O Telescópio Espacial James Webb (JWST) da NASA desvenda mistérios cósmicos; sua recente descoberta desafia a linha divisória entre planetas e estrelas. Ao observar 29 Cygni b, objeto 15 vezes mais massivo que Júpiter, astrônomos obtiveram pistas cruciais sobre a formação de gigantes gasosos, impactando a classificação de corpos celestes.
Tradicionalmente, a formação planetária ocorre por "acreção": partículas em discos protoplanetários colidem e se aglomeram, crescendo. Os maiores acumulam gás, como Júpiter. Explicar planetas massivos por este método foi um desafio, exigindo condições e disco ativo prolongado.
Estrelas nascem do colapso gravitacional de nuvens de gás. Fragmentação similar poderia gerar objetos massivos em discos protoplanetários, a longas distâncias de suas estrelas, onde a acreção é menos provável. O 29 Cygni b, com 15 massas jovianas e órbita similar à de Urano, estava nesse limiar de classificação.
Com o NIRCam via coronografia, o Webb capturou a imagem de 29 Cygni b. Espectroscopia revelou elementos químicos pesados, como carbono e oxigênio, em sua atmosfera. Esta é a evidência chave: a abundância desses elementos sugere que o objeto se formou por acreção, reunindo material mais pesado do disco, e não por colapso direto de gás, que resultaria em composição de hidrogênio e hélio.

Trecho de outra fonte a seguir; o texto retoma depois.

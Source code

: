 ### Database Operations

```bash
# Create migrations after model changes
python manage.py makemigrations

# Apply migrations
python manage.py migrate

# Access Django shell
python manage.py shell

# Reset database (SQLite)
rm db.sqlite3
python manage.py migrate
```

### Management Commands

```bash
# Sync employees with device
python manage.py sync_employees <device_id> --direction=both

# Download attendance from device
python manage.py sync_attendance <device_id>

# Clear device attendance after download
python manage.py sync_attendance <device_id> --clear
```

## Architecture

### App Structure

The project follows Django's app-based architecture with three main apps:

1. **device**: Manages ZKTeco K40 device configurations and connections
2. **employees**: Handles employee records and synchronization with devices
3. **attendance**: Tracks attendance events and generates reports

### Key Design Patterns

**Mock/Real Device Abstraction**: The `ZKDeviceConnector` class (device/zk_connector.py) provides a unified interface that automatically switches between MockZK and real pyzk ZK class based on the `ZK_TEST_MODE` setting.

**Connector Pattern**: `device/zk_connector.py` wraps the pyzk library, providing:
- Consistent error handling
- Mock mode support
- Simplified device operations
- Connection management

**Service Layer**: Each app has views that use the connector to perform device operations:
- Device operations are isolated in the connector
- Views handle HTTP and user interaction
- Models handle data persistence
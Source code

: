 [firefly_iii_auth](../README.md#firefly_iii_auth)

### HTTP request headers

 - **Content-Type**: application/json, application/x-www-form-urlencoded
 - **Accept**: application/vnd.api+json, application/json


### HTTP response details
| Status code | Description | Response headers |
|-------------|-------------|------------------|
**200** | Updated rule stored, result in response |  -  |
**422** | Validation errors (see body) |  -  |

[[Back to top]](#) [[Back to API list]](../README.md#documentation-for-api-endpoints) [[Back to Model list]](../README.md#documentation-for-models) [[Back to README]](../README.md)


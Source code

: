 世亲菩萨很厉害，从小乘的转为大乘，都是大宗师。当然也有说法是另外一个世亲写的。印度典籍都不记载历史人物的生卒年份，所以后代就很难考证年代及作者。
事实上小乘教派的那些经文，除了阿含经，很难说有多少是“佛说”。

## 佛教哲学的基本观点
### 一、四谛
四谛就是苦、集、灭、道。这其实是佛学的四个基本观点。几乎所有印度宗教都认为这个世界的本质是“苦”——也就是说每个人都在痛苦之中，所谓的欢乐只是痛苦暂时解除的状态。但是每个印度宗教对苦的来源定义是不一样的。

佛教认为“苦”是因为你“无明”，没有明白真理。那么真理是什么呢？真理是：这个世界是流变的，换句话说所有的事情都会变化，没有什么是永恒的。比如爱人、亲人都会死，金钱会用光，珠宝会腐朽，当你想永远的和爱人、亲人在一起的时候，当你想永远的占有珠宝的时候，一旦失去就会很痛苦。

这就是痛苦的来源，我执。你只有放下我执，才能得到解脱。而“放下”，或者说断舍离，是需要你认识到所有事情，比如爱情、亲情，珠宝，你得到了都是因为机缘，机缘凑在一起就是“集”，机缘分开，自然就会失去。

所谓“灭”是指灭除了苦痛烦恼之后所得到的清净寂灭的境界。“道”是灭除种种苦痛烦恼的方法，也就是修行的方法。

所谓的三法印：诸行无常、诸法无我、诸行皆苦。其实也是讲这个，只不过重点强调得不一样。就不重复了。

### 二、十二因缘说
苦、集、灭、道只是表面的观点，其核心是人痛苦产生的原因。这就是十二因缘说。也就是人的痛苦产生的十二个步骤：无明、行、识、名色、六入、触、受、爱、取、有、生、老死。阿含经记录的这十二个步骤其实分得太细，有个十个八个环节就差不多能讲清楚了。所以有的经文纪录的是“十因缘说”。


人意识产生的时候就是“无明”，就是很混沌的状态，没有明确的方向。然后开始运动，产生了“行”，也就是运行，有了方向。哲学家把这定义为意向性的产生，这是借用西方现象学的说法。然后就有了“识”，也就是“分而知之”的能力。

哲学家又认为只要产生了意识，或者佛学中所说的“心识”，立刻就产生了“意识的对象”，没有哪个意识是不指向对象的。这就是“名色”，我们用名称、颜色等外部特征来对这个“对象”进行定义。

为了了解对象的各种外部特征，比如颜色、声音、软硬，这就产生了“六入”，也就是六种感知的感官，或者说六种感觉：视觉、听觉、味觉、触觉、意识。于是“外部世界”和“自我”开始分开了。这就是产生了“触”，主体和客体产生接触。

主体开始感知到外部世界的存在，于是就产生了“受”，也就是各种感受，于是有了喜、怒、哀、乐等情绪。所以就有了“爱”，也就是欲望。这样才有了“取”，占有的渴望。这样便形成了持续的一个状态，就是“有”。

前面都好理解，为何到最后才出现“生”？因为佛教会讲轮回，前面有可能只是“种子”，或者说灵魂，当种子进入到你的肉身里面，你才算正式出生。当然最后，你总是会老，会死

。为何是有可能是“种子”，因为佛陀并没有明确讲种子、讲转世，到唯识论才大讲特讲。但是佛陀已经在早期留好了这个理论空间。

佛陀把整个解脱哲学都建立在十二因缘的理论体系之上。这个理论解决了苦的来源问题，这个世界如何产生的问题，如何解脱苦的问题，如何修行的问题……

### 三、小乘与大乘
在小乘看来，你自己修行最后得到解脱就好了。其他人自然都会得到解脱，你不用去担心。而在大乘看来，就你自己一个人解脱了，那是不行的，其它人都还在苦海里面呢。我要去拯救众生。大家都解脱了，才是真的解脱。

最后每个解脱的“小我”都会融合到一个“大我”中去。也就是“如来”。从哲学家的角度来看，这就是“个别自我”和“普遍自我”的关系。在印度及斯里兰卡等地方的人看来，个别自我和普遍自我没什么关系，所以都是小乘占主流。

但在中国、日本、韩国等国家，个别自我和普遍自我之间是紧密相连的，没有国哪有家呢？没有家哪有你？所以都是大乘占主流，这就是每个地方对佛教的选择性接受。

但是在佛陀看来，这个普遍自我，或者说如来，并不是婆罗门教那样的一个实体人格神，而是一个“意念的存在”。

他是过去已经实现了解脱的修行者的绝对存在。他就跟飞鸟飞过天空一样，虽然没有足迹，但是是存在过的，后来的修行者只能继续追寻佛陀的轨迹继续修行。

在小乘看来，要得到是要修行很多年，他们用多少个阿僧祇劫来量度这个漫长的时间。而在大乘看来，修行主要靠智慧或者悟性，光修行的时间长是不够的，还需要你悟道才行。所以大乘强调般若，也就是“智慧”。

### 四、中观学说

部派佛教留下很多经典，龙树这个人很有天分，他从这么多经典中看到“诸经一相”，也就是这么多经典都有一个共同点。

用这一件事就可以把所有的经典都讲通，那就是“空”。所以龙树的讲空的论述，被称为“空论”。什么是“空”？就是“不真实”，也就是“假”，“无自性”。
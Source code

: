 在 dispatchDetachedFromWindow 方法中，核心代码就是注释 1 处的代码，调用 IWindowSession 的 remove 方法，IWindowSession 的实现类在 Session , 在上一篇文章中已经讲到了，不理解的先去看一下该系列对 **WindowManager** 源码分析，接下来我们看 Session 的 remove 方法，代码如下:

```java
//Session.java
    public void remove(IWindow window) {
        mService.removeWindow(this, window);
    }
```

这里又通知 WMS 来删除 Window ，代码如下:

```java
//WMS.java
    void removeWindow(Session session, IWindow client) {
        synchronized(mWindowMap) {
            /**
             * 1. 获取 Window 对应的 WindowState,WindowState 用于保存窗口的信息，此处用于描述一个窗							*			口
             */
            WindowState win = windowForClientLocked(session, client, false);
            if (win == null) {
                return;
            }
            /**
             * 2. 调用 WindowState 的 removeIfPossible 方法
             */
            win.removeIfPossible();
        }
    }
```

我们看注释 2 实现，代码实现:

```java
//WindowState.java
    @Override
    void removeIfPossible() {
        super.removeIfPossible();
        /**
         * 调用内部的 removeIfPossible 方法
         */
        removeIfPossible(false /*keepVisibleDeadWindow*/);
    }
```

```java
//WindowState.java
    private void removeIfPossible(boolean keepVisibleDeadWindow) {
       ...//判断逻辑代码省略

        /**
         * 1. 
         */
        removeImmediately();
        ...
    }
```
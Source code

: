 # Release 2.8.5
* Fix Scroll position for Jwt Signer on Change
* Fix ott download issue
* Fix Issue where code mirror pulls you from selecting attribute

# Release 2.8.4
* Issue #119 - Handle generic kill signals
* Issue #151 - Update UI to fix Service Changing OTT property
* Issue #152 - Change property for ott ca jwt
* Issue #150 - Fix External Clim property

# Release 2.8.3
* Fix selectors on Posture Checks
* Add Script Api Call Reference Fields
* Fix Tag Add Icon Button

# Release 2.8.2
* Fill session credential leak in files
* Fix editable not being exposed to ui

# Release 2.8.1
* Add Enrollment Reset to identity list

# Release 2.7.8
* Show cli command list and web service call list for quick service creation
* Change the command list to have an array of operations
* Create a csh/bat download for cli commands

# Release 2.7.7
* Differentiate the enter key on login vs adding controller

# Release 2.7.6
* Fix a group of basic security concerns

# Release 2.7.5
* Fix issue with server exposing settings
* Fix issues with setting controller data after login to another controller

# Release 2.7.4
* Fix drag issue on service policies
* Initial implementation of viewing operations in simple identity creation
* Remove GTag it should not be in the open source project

Os resultados, publicados no The Astrophysical Journal Letters, reforçam que a acreção pode originar planetas mais massivos que o esperado, expandindo o que definimos como planeta. Isso implica muito para a modelagem da formação de exoplanetas e a busca por novos mundos. A descoberta solidifica a capacidade do Webb em redefinir classificações e compreender a diversidade de objetos no universo.